» WHAT IS EXPECTED: Every entry below is to be returned unchanged. Images are not part of the copy.

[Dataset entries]
☆ ☆ ☆ ☆ ☆ ☆ ☆

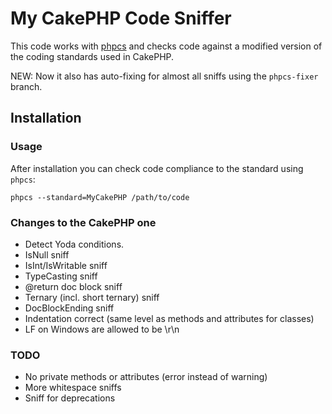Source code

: # My CakePHP Code Sniffer

This code works with [phpcs](http://pear.php.net/manual/en/package.php.php-codesniffer.php)
and checks code against a modified version of the coding standards used in CakePHP.

NEW: Now it also has auto-fixing for almost all sniffs using the `phpcs-fixer` branch.

## Installation

### Usage

After installation you can check code compliance to the standard using
`phpcs`:

	phpcs --standard=MyCakePHP /path/to/code

### Changes to the CakePHP one

* Detect Yoda conditions.
* IsNull sniff
* IsInt/IsWritable sniff
* TypeCasting sniff
* @return doc block sniff
* Ternary (incl. short ternary) sniff
* DocBlockEnding sniff
* Indentation correct (same level as methods and attributes for classes)
* LF on Windows are allowed to be \r\n

### TODO

* No private methods or attributes (error instead of warning)
* More whitespace sniffs
* Sniff for deprecations
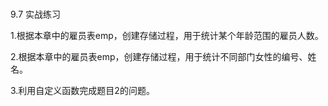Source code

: ### 
  9.7 实战练习


1.根据本章中的雇员表emp，创建存储过程，用于统计某个年龄范围的雇员人数。

2.根据本章中的雇员表emp，创建存储过程，用于统计不同部门女性的编号、姓名。

3.利用自定义函数完成题目2的问题。

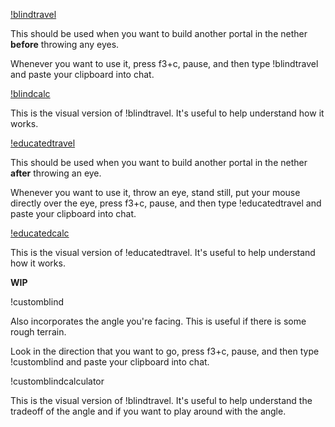 [!blindtravel](https://raw.githubusercontent.com/Sharpieman20/Sharpie-s-Speedrunning-Tools/main/commands/!blindtravel)

This should be used when you want to build another portal in the nether **before** throwing any eyes.

Whenever you want to use it, press f3+c, pause, and then type !blindtravel and paste your clipboard into chat.


[!blindcalc](https://raw.githubusercontent.com/Sharpieman20/Sharpie-s-Speedrunning-Tools/main/commands/!blindcalc)

This is the visual version of !blindtravel. It's useful to help understand how it works.



[!educatedtravel](https://raw.githubusercontent.com/Sharpieman20/Sharpie-s-Speedrunning-Tools/main/commands/!educatedtravel)

This should be used when you want to build another portal in the nether **after** throwing an eye.

Whenever you want to use it, throw an eye, stand still, put your mouse directly over the eye, press f3+c, pause, and then type !educatedtravel and paste your clipboard into chat.

[!educatedcalc](https://raw.githubusercontent.com/Sharpieman20/Sharpie-s-Speedrunning-Tools/main/commands/!educatedcalc)

This is the visual version of !educatedtravel. It's useful to help understand how it works.



**WIP**

!customblind

Also incorporates the angle you're facing. This is useful if there is some rough terrain.

Look in the direction that you want to go, press f3+c, pause, and then type !customblind and paste your clipboard into chat.

!customblindcalculator

This is the visual version of !blindtravel. It's useful to help understand the tradeoff of the angle and if you want to play around with the angle.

☆ ☆ ☆ ☆ ☆ ☆ ☆

» WRITTEN SOLUTION:
Source code

: # My CakePHP Code Sniffer

This code works with [phpcs](http://pear.php.net/manual/en/package.php.php-codesniffer.php)
and checks code against a modified version of the coding standards used in CakePHP.

NEW: Now it also has auto-fixing for almost all sniffs using the `phpcs-fixer` branch.

## Installation

### Usage

After installation you can check code compliance to the standard using
`phpcs`:

	phpcs --standard=MyCakePHP /path/to/code

### Changes to the CakePHP one

* Detect Yoda conditions.
* IsNull sniff
* IsInt/IsWritable sniff
* TypeCasting sniff
* @return doc block sniff
* Ternary (incl. short ternary) sniff
* DocBlockEnding sniff
* Indentation correct (same level as methods and attributes for classes)
* LF on Windows are allowed to be \r\n

### TODO

* No private methods or attributes (error instead of warning)
* More whitespace sniffs
* Sniff for deprecations
Source code

: ### 
  9.7 实战练习


1.根据本章中的雇员表emp，创建存储过程，用于统计某个年龄范围的雇员人数。

2.根据本章中的雇员表emp，创建存储过程，用于统计不同部门女性的编号、姓名。

3.利用自定义函数完成题目2的问题。

 [!blindtravel](https://raw.githubusercontent.com/Sharpieman20/Sharpie-s-Speedrunning-Tools/main/commands/!blindtravel)

This should be used when you want to build another portal in the nether **before** throwing any eyes.

Whenever you want to use it, press f3+c, pause, and then type !blindtravel and paste your clipboard into chat.


[!blindcalc](https://raw.githubusercontent.com/Sharpieman20/Sharpie-s-Speedrunning-Tools/main/commands/!blindcalc)

This is the visual version of !blindtravel. It's useful to help understand how it works.



[!educatedtravel](https://raw.githubusercontent.com/Sharpieman20/Sharpie-s-Speedrunning-Tools/main/commands/!educatedtravel)

This should be used when you want to build another portal in the nether **after** throwing an eye.

Whenever you want to use it, throw an eye, stand still, put your mouse directly over the eye, press f3+c, pause, and then type !educatedtravel and paste your clipboard into chat.

[!educatedcalc](https://raw.githubusercontent.com/Sharpieman20/Sharpie-s-Speedrunning-Tools/main/commands/!educatedcalc)

This is the visual version of !educatedtravel. It's useful to help understand how it works.



**WIP**

!customblind

Also incorporates the angle you're facing. This is useful if there is some rough terrain.

Look in the direction that you want to go, press f3+c, pause, and then type !customblind and paste your clipboard into chat.

!customblindcalculator

This is the visual version of !blindtravel. It's useful to help understand the tradeoff of the angle and if you want to play around with the angle.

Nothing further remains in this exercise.